[Description of the task]
Out of all the lines below, count those with the word "consider". Give the number only.

[Stored data]
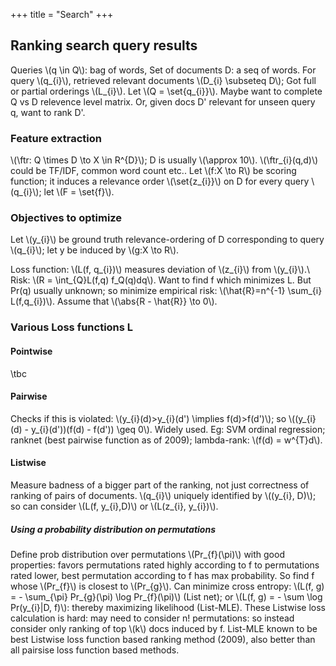 +++
title = "Search"
+++

## Ranking search query results
Queries \\(q \in Q\\): bag of words, Set of documents D: a seq of words. For query \\(q_{i}\\), retrieved relevant documents \\(D_{i} \subseteq D\\); Got full or partial orderings \\(L_{i}\\). Let \\(Q = \set{q_{i}}\\). Maybe want to complete Q vs D relevence level matrix. Or, given docs D' relevant for unseen query q, want to rank D'.

### Feature extraction
\\(\ftr: Q \times D \to X \in R^{D}\\); D is usually \\(\approx 10\\). \\(\ftr_{i}(q,d)\\) could be TF/IDF, common word count etc.. Let \\(f:X \to R\\) be scoring function; it induces a relevance order \\(\set{z_{i}}\\) on D for every query \\(q_{i}\\); let \\(F = \set{f}\\).

### Objectives to optimize
Let \\(y_{i}\\) be ground truth relevance-ordering of D corresponding to query \\(q_{i}\\); let y be induced by \\(g:X \to R\\).

Loss function: \\(L(f, q_{i})\\) measures deviation of \\(z_{i}\\) from \\(y_{i}\\).\\
Risk: \\(R = \int_{Q}L(f,q) f_Q(q)dq\\). Want to find f which minimizes L. But Pr(q) usually unknown; so minimize empirical risk: \\(\hat{R}=n^{-1} \sum_{i} L(f,q_{i})\\). Assume that \\(\abs{R - \hat{R}} \to 0\\).

### Various Loss functions L
#### Pointwise
\tbc

#### Pairwise
Checks if this is violated: \\(y_{i}(d)>y_{i}(d') \implies f(d)>f(d')\\); so \\((y_{i}(d) - y_{i}(d'))(f(d) - f(d')) \geq 0\\). Widely used. Eg: SVM ordinal regression; ranknet (best pairwise function as of 2009); lambda-rank: \\(f(d) = w^{T}d\\).

#### Listwise
Measure badness of a bigger part of the ranking, not just correctness of ranking of pairs of documents. \\(q_{i}\\) uniquely identified by \\((y_{i}, D)\\); so can consider \\(L(f, y_{i},D)\\) or \\(L(z_{i}, y_{i})\\).

##### Using a probability distribution on permutations
Define prob distribution over permutations \\(Pr_{f}(\pi)\\) with good properties: favors permutations rated highly according to f to permutations rated lower, best permutation according to f has max probability. So find f whose \\(Pr_{f}\\) is closest to \\(Pr_{g}\\). Can minimize cross entropy: \\(L(f, g) = - \sum_{\pi} Pr_{g}(\pi) \log Pr_{f}(\pi)\\) (List net); or \\(L(f, g) = - \sum \log Pr(y_{i}|D, f)\\): thereby maximizing likelihood (List-MLE). These Listwise loss calculation is hard: may need to consider n! permutations: so instead consider only ranking of top \\(k\\) docs induced by f. List-MLE known to be best Listwise loss function based ranking method (2009), also better than all pairsise loss function based methods.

[Exercise solution]
2